Terragrunt run-all: A guide for Terraform teams at scale
terragrunt run-all is what Terraform teams reach for when the estate stops fitting in one directory, and the fact that it works so well is exactly why its limits are worth understanding.
Every Terraform estate starts with a directory that feels small enough to understand. Managing infrastructure becomes more challenging once networking splits from compute, databases get their own state, shared services move into another account, and environments multiply.
You'll soon be hopping through folders with a sequence of terraform plan and terraform apply commands.
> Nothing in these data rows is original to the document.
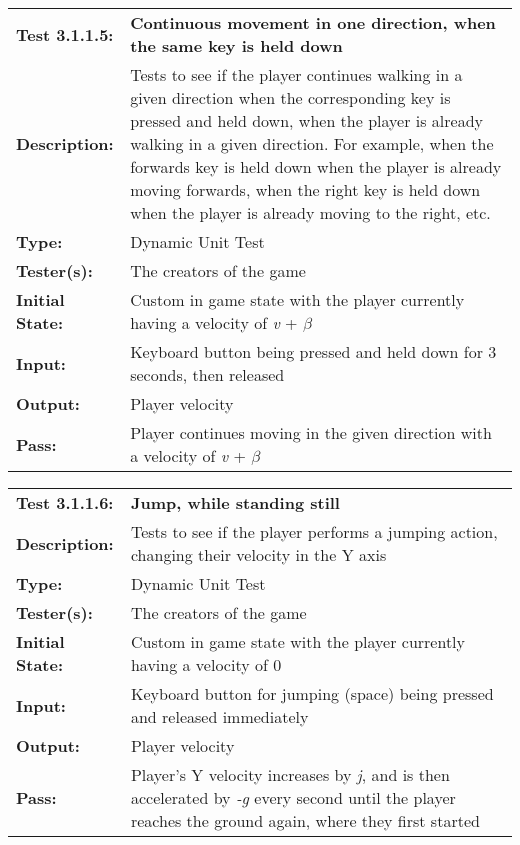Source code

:\documentclass[12pt, titlepage]{article}
\begin{document}
\begin{enumerate}
\begin{mdframed}[linewidth=1pt]
\begin{tabularx}{\textwidth}{@{}p{3cm}X@{}}
{\bf Test 3.1.1.5:} & {\bf Continuous movement in one direction, when the same key is held down}\\[\baselineskip]
{\bf Description:} & Tests to see if the player continues walking in a given direction when the corresponding key is pressed and held down, when the player is already walking in a given direction. For example, when the forwards key is held down when the player is already moving forwards, when the right key is held down when the player is already moving to the right, etc.\\[0.5\baselineskip]
{\bf Type:} & Dynamic Unit Test\\[0.5\baselineskip]
{\bf Tester(s):} & The creators of the game\\[0.5\baselineskip]
{\bf Initial State:} & Custom in game state with the player currently having a velocity of \textit{v} + $\beta$ \\[0.5\baselineskip]
{\bf Input:} & Keyboard button being pressed and held down for 3 seconds, then released\\[0.5\baselineskip]
{\bf Output:} & Player velocity\\[0.5\baselineskip]
{\bf Pass:} & Player continues moving in the given direction with a velocity of \textit{v} + $\beta$
\end{tabularx}
\end{mdframed}


\begin{mdframed}[linewidth=1pt]
\begin{tabularx}{\textwidth}{@{}p{3cm}X@{}}
{\bf Test 3.1.1.6:} & {\bf Jump, while standing still}\\[\baselineskip]
{\bf Description:} & Tests to see if the player performs a jumping action, changing their velocity in the Y axis\\[0.5\baselineskip]
{\bf Type:} & Dynamic Unit Test\\[0.5\baselineskip]
{\bf Tester(s):} & The creators of the game\\[0.5\baselineskip]
{\bf Initial State:} & Custom in game state with the player currently having a velocity of 0\\[0.5\baselineskip]
{\bf Input:} & Keyboard button for jumping (space) being pressed and released immediately\\[0.5\baselineskip]
{\bf Output:} & Player velocity\\[0.5\baselineskip]
{\bf Pass:} & Player's Y velocity increases by \textit{j}, and is then accelerated by \textit{-g} every second until the player reaches the ground again, where they first started
\end{tabularx}
\end{mdframed}


\end{enumerate}
\end{document}
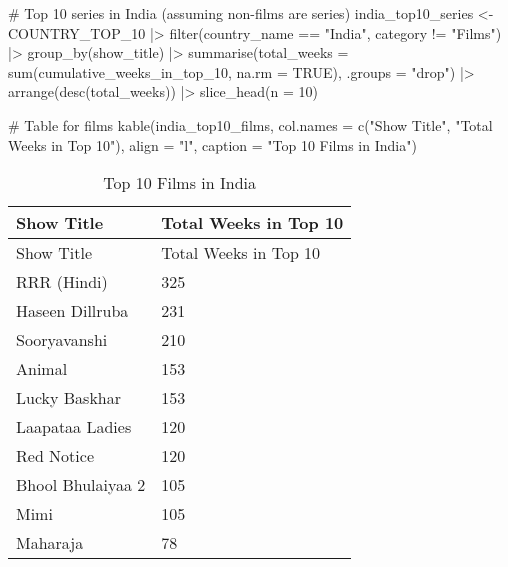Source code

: \documentclass[
  12pt,
  letterpaper,
  DIV=11,
  numbers=noendperiod]{scrartcl}
\newenvironment{Shaded}{\begin{snugshade}}{\end{snugshade}}
\newcommand{\AttributeTok}[1]{\textcolor[rgb]{0.40,0.45,0.13}{#1}}
\newcommand{\CommentTok}[1]{\textcolor[rgb]{0.37,0.37,0.37}{#1}}
\newcommand{\ConstantTok}[1]{\textcolor[rgb]{0.56,0.35,0.01}{#1}}
\newcommand{\DecValTok}[1]{\textcolor[rgb]{0.68,0.00,0.00}{#1}}
\newcommand{\FunctionTok}[1]{\textcolor[rgb]{0.28,0.35,0.67}{#1}}
\newcommand{\NormalTok}[1]{\textcolor[rgb]{0.00,0.23,0.31}{#1}}
\newcommand{\OtherTok}[1]{\textcolor[rgb]{0.00,0.23,0.31}{#1}}
\newcommand{\SpecialCharTok}[1]{\textcolor[rgb]{0.37,0.37,0.37}{#1}}
\newcommand{\StringTok}[1]{\textcolor[rgb]{0.13,0.47,0.30}{#1}}
\begin{document}
\begin{Shaded}
\begin{Highlighting}[]
\CommentTok{\# Top 10 series in India (assuming non{-}films are series)}
\NormalTok{india\_top10\_series }\OtherTok{\textless{}{-}}\NormalTok{ COUNTRY\_TOP\_10 }\SpecialCharTok{|\textgreater{}}
  \FunctionTok{filter}\NormalTok{(country\_name }\SpecialCharTok{==} \StringTok{"India"}\NormalTok{, category }\SpecialCharTok{!=} \StringTok{"Films"}\NormalTok{) }\SpecialCharTok{|\textgreater{}}
  \FunctionTok{group\_by}\NormalTok{(show\_title) }\SpecialCharTok{|\textgreater{}}
  \FunctionTok{summarise}\NormalTok{(}\AttributeTok{total\_weeks =} \FunctionTok{sum}\NormalTok{(cumulative\_weeks\_in\_top\_10, }\AttributeTok{na.rm =} \ConstantTok{TRUE}\NormalTok{), }\AttributeTok{.groups =} \StringTok{"drop"}\NormalTok{) }\SpecialCharTok{|\textgreater{}}
  \FunctionTok{arrange}\NormalTok{(}\FunctionTok{desc}\NormalTok{(total\_weeks)) }\SpecialCharTok{|\textgreater{}}
  \FunctionTok{slice\_head}\NormalTok{(}\AttributeTok{n =} \DecValTok{10}\NormalTok{)}

\CommentTok{\# Table for films}
\FunctionTok{kable}\NormalTok{(india\_top10\_films, }\AttributeTok{col.names =} \FunctionTok{c}\NormalTok{(}\StringTok{"Show Title"}\NormalTok{, }\StringTok{"Total Weeks in Top 10"}\NormalTok{), }\AttributeTok{align =} \StringTok{"l"}\NormalTok{, }\AttributeTok{caption =} \StringTok{"Top 10 Films in India"}\NormalTok{)}
\end{Highlighting}
\end{Shaded}

\begin{longtable}[]{@{}ll@{}}
\caption{Top 10 Films in India}\tabularnewline
\toprule\noalign{}
Show Title & Total Weeks in Top 10 \\
\midrule\noalign{}
\endfirsthead
\toprule\noalign{}
Show Title & Total Weeks in Top 10 \\
\midrule\noalign{}
\endhead
\bottomrule\noalign{}
\endlastfoot
RRR (Hindi) & 325 \\
Haseen Dillruba & 231 \\
Sooryavanshi & 210 \\
Animal & 153 \\
Lucky Baskhar & 153 \\
Laapataa Ladies & 120 \\
Red Notice & 120 \\
Bhool Bhulaiyaa 2 & 105 \\
Mimi & 105 \\
Maharaja & 78 \\
\end{longtable}
\end{document}

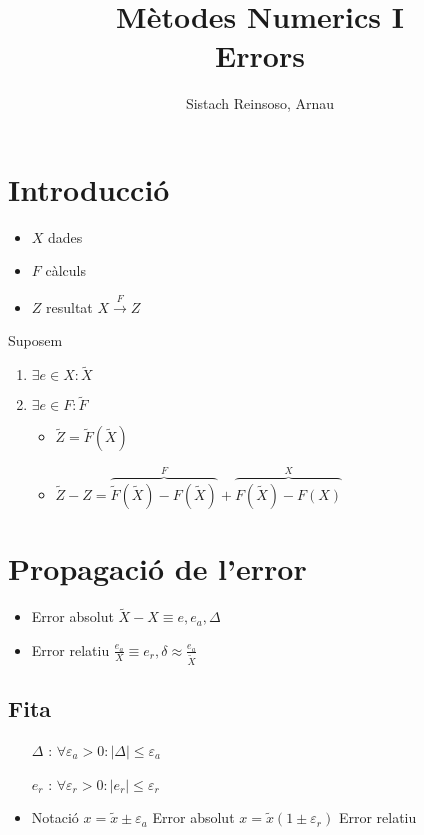 \documentclass{article}
\title{Mètodes Numerics I\\ Errors}
\author{Sistach Reinsoso, Arnau}
\begin{document}
\maketitle
\tableofcontents

\section{Introducció}
\begin{itemize}
\item $X$ dades
\item $F$ càlculs
\item $Z$ resultat
	\subitem $X \xrightarrow{F} Z$
\end{itemize}

Suposem
\begin{enumerate}
\item $\exists e \in X: \widetilde{X}$
\item $\exists e \in F: \widetilde{F}$
	\begin{itemize}
	\item $\widetilde{Z} = \widetilde{F} (\widetilde{X})$
	\item $\widetilde{Z} - Z =
		\overbrace{\widetilde{F}(\widetilde{X}) -
			F(\widetilde{X})}^F +
		\overbrace{F(\widetilde{X}) - F(X)}^X$
	\end{itemize}
\end{enumerate}


\section{Propagació de l'error}
\begin{itemize}
\item Error absolut
	\subitem $\widetilde{X} - X \equiv e, e_a, \Delta$
\item Error relatiu
	\subitem $\frac{e_a}{X} \equiv e_r, \delta \approx \frac{e_a}{\widetilde{X}}$
\end{itemize}
\subsection{Fita}
\begin{itemize}
\item[$\Delta$]: $\forall \varepsilon_a > 0: |\Delta| \le \varepsilon_a$
\item[$e_r$]: $\forall \varepsilon_r > 0: |e_r| \le \varepsilon_r$
\item Notació
	\subitem $x = \tilde{x} \pm \varepsilon_a$ Error absolut
	\subitem $x = \tilde{x} (1 \pm \varepsilon_r)$ Error relatiu
\end{itemize}
\end{document}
A database module that expects subnet IDs from a VPC cannot safely run before the VPC exists. An EC2 module that needs security group outputs cannot be applied while those groups are still being created.
A new environment might look like a clean project structure from a distance, but close up, it's a chain of assumptions about which module has already run, which remote state output is readable, and which apply operations are still safe to execute. terragrunt run-all became popular because it gives teams a way to stop treating execution order as tribal memory.
What is terragrunt run-all?
The prefix wrapper terragrunt run-all enables you to run one Terraform command across many Terragrunt units from a root directory, where each unit is a folder containing a terragrunt.hcl file.
The preferred form is terragrunt run --all <command>, as the newer run command now takes on the responsibilities of the deprecated run-all command. It still functions the same for engineers searching for terragrunt run-all documentation and trying to make sense of existing scripts:
Or, in older syntax.
Terragrunt discovers the relevant HCL files under the working directory, parses the dependencies configured between those units, builds a directed acyclic graph, and then runs the requested Terraform command in the correct order.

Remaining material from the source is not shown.